Does anyone actually have their battery where the aesthetics matter? Are they not just in a garage or in the loft (my givenergy 8.2 battery is in the loft)...couldn't care less what it looks like...but I like the look of my electricity bill because of it and my solar...last week's electricity bill was 36p
Mine's in a shed but some are mounted on outside walls so aesthetics and footprint might be a consideration.
 
Does anyone have an indicative cost for the new 9.5kWh Givenergy battery vs 8.2kWh? The one company I spoke to about it was very vague and wouldn’t be pinned down to a number
I saw a comment somewhere that suggested a small increase on current prices. Not been able to validate yet though. I'll be happy to wait a few months with the solar going in first. That said, feedback from suppliers is slow all round at the moment
 
I looked at the powerwall and Givenergy batteries when looking for replacements for my old batteries. Powerwall was too expensive for me and Givenergy wanted to install their own inverter when I had a perfectly good one already. After a lot of debate, I went for the pylontech us3000c. At about £1000 for 3.5kWh they were good value, had good write ups, we're easy to install, their own integrated BMS and had a 95% discharge. I got 5, giving me 17.5 kWh approx 16kWh useable. They're mounted in a 21u computer server cabinet in the garage. The entire setup cost about £5500 without the inverter, which I already had. That would be about £1200.
So £6700 for a 17.5kWh system. Givenergy quoted me £7500 for the one battery and inverter. Payback for me is just over 6 yrs. Sooner if prices go up.
I'm just trying to make the point that there are other options if you look beyond the obvious ones.
Hope this helps someone.
 
Mind explaining your pricing? From the limited quotes I’ve had (based on the 8.2) it was perhaps 65% of the power wall 2 - but not two of them - that’d be at it over the pw2 price

I think the best pw2 price I’ve had is £9200 installed for a standard install.

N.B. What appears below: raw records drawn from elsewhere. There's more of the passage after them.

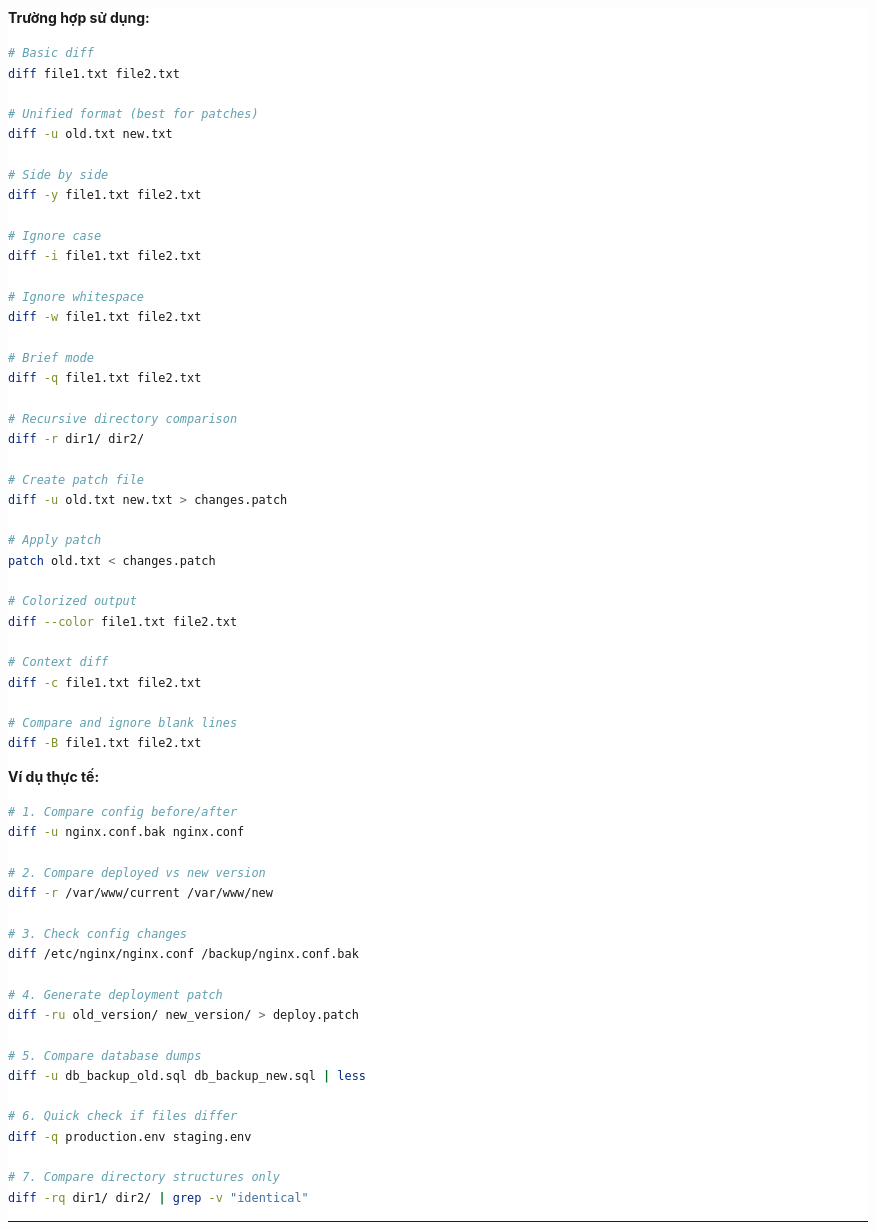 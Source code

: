 **Trường hợp sử dụng:**

```bash
# Basic diff
diff file1.txt file2.txt

# Unified format (best for patches)
diff -u old.txt new.txt

# Side by side
diff -y file1.txt file2.txt

# Ignore case
diff -i file1.txt file2.txt

# Ignore whitespace
diff -w file1.txt file2.txt

# Brief mode
diff -q file1.txt file2.txt

# Recursive directory comparison
diff -r dir1/ dir2/

# Create patch file
diff -u old.txt new.txt > changes.patch

# Apply patch
patch old.txt < changes.patch

# Colorized output
diff --color file1.txt file2.txt

# Context diff
diff -c file1.txt file2.txt

# Compare and ignore blank lines
diff -B file1.txt file2.txt
```

**Ví dụ thực tế:**

```bash
# 1. Compare config before/after
diff -u nginx.conf.bak nginx.conf

# 2. Compare deployed vs new version
diff -r /var/www/current /var/www/new

# 3. Check config changes
diff /etc/nginx/nginx.conf /backup/nginx.conf.bak

# 4. Generate deployment patch
diff -ru old_version/ new_version/ > deploy.patch

# 5. Compare database dumps
diff -u db_backup_old.sql db_backup_new.sql | less

# 6. Quick check if files differ
diff -q production.env staging.env

# 7. Compare directory structures only
diff -rq dir1/ dir2/ | grep -v "identical"
```

---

Technically be wary of things like 100% discharge. Likely that just means the 9.5kwh battery is actually a 10.5kwh battery with 10% reserved that you don’t see so they can say 100%. In my opinion that’s sensible - just tell me the usable space, but may be worth checking


Also worth checking is how you’ll use it. The powerwall can be a bit clever for its own good and try to predict solar generation and not always get it right. In my case I need a mix of overnight cheap rate + top up with solar but it seems hard to do that because Tesla don’t give you full control. That has me leaning towards the givenergy
 
Also - why are you thinking about two inverters? I wondered about the limited output of the givenergy but others have said it’s not usually a practical limitation except short occasional peaks that wouldn’t justify the increased cost and complexity.

What’s your estimated house base load and extended peak usage? - during the day, as off peak you could use the grid rather than battery


For others: does givenergy not do an AC coupled inverter or can I use the hybrid as one? Needs to be added to an existing pv without changing that inverter (to avoid FIT impact)
 
Mind explaining your pricing? From the limited quotes I’ve had (based on the 8.2) it was perhaps 65% of the power wall 2 - but not two of them - that’d be at it over the pw2 price

I think the best pw2 price I’ve had is £9200 installed for a standard install.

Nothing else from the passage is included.